#### What to do:
Please report how many lines in the data below contain "nepokrito". Nothing besides the number should be written.

——

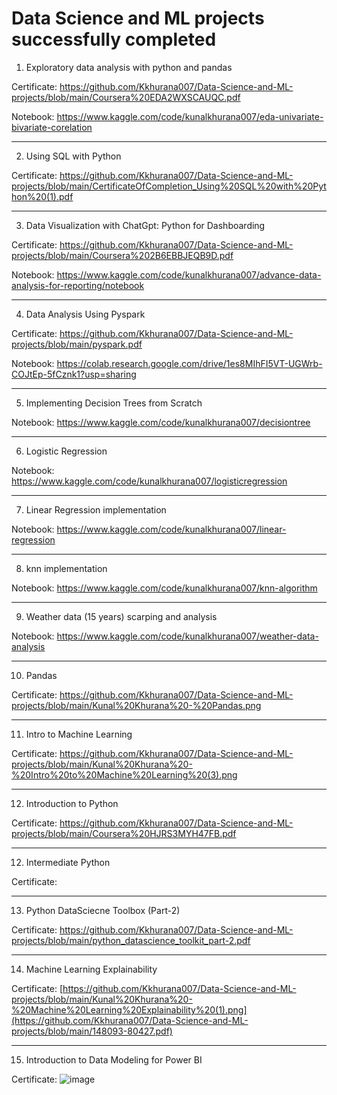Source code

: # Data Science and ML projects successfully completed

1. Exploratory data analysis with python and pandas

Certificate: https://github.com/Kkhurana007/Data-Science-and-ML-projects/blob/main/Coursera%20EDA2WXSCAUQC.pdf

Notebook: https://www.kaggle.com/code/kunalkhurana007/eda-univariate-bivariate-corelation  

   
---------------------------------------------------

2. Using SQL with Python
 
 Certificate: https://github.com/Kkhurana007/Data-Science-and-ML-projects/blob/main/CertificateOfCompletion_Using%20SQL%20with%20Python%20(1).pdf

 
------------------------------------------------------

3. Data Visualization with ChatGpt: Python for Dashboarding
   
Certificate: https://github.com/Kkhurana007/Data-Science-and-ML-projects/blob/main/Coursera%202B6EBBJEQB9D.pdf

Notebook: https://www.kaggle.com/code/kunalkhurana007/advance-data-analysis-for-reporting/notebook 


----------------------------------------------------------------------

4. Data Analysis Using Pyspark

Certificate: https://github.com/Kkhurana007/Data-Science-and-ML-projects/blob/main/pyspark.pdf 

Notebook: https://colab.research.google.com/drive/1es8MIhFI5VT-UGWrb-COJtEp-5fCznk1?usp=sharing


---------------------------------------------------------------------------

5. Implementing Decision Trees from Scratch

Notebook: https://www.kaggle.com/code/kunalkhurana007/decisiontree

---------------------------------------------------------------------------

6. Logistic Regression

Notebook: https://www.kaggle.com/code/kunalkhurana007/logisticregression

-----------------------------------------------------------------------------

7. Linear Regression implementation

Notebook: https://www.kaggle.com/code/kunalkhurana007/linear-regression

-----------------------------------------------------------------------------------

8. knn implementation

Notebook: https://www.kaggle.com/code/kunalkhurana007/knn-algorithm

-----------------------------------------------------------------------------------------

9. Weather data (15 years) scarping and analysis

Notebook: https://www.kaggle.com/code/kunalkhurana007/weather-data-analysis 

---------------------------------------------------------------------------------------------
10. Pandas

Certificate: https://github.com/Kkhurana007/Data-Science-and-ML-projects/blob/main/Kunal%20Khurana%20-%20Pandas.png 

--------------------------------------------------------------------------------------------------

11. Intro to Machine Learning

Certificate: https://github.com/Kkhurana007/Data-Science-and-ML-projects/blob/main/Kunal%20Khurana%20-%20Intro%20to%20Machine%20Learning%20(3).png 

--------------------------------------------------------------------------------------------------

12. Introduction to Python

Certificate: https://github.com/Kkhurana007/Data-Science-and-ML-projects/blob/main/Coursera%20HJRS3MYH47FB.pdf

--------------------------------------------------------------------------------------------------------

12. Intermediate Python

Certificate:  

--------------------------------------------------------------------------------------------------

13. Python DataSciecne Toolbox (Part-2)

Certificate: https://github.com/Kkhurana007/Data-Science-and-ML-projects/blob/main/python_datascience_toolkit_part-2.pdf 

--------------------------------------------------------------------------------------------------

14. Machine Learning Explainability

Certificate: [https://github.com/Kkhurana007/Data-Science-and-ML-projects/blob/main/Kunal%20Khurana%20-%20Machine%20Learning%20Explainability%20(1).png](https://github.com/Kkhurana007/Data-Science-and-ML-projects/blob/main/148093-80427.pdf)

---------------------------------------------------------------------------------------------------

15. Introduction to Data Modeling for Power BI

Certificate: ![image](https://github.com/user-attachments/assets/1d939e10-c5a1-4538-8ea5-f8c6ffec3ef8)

——

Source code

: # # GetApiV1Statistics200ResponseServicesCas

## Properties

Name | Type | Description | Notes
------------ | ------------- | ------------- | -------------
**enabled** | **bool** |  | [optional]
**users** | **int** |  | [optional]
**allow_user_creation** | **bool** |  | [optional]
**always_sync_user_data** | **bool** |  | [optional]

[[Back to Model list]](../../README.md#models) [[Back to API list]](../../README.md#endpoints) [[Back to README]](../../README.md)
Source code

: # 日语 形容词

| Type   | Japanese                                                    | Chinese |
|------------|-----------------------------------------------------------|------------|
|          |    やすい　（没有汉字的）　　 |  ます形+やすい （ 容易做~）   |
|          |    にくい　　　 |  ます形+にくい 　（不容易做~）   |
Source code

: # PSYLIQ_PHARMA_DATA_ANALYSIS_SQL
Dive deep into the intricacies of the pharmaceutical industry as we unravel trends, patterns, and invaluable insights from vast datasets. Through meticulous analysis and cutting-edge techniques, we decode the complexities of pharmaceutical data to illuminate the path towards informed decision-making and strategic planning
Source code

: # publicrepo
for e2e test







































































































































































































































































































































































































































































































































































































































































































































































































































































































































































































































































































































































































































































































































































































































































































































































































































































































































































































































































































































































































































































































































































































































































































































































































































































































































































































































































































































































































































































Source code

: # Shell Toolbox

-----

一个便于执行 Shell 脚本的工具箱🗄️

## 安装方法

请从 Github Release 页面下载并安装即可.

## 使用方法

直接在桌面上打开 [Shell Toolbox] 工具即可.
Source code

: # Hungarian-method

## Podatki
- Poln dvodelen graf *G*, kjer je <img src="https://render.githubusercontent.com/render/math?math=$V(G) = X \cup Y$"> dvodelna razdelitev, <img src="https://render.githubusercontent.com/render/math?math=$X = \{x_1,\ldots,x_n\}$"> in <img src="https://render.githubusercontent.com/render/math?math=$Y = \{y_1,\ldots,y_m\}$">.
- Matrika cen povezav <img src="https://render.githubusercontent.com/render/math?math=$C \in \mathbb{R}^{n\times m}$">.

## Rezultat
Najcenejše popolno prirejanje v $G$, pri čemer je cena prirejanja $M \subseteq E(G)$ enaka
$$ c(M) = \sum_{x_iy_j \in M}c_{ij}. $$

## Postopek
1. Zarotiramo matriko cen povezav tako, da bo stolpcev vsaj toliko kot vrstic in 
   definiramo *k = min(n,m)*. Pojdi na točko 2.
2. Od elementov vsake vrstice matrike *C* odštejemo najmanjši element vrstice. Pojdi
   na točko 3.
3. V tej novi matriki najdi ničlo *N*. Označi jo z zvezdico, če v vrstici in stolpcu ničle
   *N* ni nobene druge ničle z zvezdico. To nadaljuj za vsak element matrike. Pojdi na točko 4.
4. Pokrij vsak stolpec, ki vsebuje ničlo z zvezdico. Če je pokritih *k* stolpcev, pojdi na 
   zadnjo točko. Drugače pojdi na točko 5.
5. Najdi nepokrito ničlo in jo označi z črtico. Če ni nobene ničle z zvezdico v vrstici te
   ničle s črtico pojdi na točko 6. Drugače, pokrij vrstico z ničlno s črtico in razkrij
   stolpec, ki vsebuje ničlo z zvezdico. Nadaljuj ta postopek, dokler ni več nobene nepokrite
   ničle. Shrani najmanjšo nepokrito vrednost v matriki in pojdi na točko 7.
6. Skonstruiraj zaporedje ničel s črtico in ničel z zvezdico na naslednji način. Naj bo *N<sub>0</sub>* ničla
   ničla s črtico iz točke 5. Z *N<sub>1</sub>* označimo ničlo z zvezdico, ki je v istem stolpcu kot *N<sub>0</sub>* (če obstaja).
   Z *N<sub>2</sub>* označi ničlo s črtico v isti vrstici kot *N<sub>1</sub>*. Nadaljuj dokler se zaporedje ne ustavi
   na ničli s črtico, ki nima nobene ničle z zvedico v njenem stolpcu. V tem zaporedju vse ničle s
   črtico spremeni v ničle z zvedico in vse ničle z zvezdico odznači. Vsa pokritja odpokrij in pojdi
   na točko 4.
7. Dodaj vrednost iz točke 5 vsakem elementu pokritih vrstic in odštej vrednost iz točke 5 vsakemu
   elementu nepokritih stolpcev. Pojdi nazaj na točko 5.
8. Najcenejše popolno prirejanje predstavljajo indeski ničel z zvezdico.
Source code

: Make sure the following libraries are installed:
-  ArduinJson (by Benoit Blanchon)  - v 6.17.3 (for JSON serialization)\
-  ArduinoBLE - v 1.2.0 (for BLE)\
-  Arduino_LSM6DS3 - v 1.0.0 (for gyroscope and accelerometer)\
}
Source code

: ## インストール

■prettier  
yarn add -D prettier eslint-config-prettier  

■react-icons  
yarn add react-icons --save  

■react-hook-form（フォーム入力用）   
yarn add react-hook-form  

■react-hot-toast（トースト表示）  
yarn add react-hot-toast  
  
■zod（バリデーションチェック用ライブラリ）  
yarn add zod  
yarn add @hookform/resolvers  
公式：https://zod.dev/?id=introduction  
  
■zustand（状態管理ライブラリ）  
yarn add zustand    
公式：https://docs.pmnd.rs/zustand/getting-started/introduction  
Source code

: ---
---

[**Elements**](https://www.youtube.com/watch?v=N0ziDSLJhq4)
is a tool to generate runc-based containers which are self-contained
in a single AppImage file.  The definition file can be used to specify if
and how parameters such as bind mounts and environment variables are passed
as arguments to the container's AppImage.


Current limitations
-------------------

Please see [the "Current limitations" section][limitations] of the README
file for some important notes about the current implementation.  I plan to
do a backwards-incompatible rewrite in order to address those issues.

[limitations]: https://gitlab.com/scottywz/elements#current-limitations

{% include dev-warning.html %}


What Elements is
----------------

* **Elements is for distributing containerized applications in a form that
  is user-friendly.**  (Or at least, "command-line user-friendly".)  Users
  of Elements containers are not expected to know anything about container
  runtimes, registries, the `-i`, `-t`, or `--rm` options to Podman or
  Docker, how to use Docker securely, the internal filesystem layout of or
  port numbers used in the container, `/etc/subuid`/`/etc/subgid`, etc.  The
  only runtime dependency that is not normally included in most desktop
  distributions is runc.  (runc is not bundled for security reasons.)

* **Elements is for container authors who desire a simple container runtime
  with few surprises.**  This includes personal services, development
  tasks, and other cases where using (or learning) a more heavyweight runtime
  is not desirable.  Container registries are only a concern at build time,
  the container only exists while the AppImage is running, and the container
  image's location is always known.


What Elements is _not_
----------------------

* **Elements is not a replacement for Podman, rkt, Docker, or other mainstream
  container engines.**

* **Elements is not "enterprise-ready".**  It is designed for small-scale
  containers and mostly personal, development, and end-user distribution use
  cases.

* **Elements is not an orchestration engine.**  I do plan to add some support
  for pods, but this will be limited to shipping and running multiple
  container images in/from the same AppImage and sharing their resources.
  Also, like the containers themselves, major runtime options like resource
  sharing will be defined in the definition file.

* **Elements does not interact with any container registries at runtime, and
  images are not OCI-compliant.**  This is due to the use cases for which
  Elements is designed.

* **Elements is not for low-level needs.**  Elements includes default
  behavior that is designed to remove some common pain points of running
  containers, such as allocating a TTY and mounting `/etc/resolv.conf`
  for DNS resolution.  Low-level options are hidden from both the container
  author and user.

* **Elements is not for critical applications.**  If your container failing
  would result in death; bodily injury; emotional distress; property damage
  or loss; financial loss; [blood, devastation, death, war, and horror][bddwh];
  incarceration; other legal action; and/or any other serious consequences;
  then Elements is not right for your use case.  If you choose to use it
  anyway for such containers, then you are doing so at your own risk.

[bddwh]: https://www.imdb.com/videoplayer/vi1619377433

——

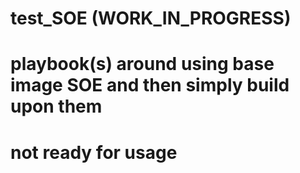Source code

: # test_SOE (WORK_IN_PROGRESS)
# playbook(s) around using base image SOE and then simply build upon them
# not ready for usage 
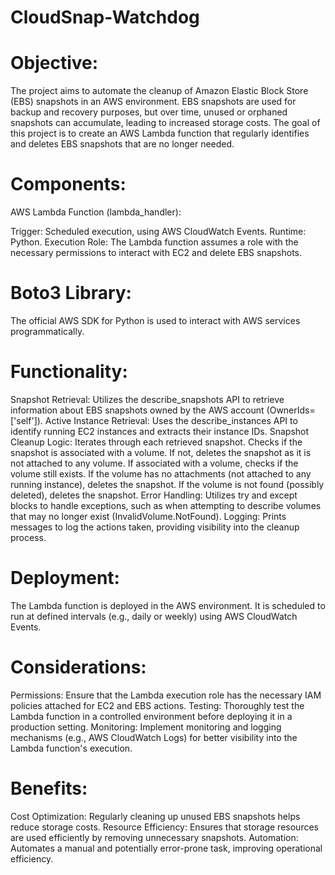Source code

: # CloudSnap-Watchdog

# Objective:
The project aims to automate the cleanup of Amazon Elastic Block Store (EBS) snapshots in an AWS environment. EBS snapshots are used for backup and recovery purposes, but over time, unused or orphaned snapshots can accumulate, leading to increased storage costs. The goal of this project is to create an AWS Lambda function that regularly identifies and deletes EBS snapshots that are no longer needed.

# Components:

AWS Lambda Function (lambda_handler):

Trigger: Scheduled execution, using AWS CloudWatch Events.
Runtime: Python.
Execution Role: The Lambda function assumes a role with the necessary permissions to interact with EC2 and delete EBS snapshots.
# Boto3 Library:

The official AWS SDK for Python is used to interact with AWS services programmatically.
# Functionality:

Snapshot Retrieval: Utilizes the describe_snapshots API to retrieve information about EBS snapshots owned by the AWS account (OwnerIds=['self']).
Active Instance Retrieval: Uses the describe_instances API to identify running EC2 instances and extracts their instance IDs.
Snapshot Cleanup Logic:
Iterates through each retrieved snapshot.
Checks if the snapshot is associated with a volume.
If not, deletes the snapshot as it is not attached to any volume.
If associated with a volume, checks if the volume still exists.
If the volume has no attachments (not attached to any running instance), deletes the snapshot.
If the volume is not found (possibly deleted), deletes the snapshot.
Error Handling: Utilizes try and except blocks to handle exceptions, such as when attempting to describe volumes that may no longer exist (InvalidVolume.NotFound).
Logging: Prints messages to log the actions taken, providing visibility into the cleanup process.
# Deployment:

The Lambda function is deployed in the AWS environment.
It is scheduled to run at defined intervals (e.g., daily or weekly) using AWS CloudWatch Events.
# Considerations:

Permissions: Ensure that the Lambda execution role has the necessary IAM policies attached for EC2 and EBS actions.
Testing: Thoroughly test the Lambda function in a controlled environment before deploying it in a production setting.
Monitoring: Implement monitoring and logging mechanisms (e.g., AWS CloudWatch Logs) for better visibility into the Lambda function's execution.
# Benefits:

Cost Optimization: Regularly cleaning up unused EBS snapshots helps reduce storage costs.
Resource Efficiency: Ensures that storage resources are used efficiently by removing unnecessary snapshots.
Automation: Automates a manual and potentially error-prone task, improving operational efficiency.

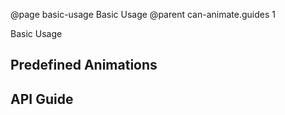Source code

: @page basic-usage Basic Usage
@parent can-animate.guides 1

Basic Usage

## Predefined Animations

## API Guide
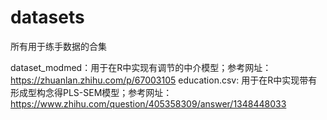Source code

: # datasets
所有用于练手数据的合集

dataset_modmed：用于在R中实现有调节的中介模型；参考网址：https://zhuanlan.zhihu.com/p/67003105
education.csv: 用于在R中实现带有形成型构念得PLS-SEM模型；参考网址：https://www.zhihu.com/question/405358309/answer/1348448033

——

#### Response for this exercise:
2